The getFxRate method retrieves FX rates from specified sources with various filters.
- database (str): FX rate data source. Supported values: 'googleSheets'.
- provider (str): FX rate provider. Supported values: 'BoC'.
- typeof (str): FX rate type. Supported values: 'spot'.
- currencyPairs (list or str): Currency pairs to filter by. Default is 'All'.
- startDate (str): Start date for data filtering (format YYYY-MM-DD).
- endDate (str): End date for data filtering (format YYYY-MM-DD).
- allDates (str): Return all data if set to 'Yes'.
- headRows (int): Number of rows to extract from the top.
- tailRows (int): Number of rows to extract from the bottom.
- sub_extract (DataFrame): Extracted FX rate data.
- value (int): Status code:
- 0: Error.
- 1: Success.
- 2: Currency pairs not found.
- 3: Insufficient filtering conditions.
- exitPhrase (str): Descriptive message explaining the status.
Below are examples demonstrating how to use the getFxRate method.
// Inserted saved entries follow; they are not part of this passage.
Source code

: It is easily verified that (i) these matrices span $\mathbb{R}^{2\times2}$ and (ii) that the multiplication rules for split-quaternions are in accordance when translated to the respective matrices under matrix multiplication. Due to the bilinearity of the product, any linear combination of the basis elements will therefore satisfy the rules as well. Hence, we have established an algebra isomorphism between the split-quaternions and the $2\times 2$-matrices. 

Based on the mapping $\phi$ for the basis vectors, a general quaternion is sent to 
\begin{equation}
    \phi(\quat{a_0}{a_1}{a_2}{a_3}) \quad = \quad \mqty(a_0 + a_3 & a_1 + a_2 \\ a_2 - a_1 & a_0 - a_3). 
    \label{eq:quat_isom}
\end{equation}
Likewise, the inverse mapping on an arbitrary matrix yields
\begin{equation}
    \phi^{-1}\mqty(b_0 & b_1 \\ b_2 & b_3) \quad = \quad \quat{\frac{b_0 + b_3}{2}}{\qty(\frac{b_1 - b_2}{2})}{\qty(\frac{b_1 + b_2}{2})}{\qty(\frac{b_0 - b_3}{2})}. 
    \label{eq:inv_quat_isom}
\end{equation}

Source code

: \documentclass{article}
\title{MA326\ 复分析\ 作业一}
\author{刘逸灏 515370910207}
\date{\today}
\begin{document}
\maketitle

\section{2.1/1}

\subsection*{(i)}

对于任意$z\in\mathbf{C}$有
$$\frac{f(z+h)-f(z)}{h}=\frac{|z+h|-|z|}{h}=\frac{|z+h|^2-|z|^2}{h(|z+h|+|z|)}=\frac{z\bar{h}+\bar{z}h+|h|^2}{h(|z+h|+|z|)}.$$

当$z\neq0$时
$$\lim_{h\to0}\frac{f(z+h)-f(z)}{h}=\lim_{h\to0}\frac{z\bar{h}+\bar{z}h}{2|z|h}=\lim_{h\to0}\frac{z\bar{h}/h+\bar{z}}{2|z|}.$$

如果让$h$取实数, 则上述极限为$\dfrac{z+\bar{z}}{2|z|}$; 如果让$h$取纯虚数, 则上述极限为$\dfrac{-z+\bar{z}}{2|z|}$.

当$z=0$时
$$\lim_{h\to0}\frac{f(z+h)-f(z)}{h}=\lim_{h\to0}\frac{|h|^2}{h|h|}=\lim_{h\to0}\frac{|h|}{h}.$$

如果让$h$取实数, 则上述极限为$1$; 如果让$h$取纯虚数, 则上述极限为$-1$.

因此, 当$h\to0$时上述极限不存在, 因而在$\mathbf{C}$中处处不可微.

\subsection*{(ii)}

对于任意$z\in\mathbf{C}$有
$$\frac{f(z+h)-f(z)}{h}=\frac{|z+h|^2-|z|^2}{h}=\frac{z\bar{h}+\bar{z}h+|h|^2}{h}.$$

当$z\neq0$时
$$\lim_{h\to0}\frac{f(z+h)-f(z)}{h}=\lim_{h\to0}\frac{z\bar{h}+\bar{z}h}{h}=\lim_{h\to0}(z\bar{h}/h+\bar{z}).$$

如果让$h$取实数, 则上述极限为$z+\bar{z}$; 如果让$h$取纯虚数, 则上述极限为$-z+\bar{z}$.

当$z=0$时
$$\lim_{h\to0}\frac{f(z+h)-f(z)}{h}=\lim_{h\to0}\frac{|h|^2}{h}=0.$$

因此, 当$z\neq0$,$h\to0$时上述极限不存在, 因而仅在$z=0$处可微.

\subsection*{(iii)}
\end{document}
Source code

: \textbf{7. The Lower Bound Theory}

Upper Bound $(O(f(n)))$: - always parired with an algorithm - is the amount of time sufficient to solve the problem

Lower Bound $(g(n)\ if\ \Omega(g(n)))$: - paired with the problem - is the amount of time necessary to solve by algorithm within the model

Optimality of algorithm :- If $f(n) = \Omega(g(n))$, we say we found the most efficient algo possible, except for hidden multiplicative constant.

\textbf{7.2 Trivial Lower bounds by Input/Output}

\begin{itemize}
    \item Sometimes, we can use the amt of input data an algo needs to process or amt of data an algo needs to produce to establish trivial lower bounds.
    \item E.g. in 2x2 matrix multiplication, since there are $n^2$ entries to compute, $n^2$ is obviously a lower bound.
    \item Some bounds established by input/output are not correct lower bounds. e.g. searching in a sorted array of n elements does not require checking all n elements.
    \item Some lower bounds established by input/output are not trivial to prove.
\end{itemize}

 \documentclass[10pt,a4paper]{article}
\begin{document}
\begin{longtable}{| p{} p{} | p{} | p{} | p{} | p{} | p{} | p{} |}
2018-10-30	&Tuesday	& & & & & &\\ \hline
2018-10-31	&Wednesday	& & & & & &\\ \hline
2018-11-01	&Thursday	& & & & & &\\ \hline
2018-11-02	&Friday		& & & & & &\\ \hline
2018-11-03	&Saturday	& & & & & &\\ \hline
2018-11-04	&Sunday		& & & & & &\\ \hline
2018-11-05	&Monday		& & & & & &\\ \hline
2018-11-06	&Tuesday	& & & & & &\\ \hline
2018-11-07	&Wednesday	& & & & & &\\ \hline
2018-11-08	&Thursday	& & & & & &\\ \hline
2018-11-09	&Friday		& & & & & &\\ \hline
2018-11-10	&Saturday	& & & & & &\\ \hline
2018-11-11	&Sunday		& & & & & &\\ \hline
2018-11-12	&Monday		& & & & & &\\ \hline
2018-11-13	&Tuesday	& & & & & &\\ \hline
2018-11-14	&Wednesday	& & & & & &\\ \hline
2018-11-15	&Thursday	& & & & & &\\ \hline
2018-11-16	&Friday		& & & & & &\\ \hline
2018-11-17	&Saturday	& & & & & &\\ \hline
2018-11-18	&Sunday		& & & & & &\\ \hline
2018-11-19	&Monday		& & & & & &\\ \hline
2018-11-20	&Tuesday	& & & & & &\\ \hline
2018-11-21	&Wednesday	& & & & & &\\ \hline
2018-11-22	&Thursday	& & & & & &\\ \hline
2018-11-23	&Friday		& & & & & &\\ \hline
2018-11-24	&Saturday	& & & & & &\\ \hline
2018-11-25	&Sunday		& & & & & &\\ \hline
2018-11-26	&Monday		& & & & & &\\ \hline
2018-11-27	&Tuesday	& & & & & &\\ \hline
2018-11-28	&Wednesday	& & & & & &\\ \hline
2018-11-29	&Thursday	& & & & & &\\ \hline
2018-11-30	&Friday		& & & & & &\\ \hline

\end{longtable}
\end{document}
from currency import Currency
currency_data, status, message = Currency.getFxRate(
database='googleSheets',
provider='BoC',
typeof='spot',
currencyPairs=['USD/CAD'],
startDate='2023-01-01',
endDate='2023-12-31'
)
print(status, message)
from currency import Currency
currency_data, status, message = Currency.getFxRate(
database='googleSheets',
provider='BoC',
typeof='spot',
tailRows=10,
currencyPairs=['AUDCAD', 'INRCAD']
)
print(status, message)
from currency import Currency
currency_data, status, message = Currency.getFxRate(
database='googleSheets',
provider='BoC',
typeof='spot',
allDates='Yes'
)
print(status, message)
Error codes and messages are predefined in the returnValues dictionary to identify and communicate success, failure, or any specific issues with the query, such as missing currency pairs or incorrect date formats.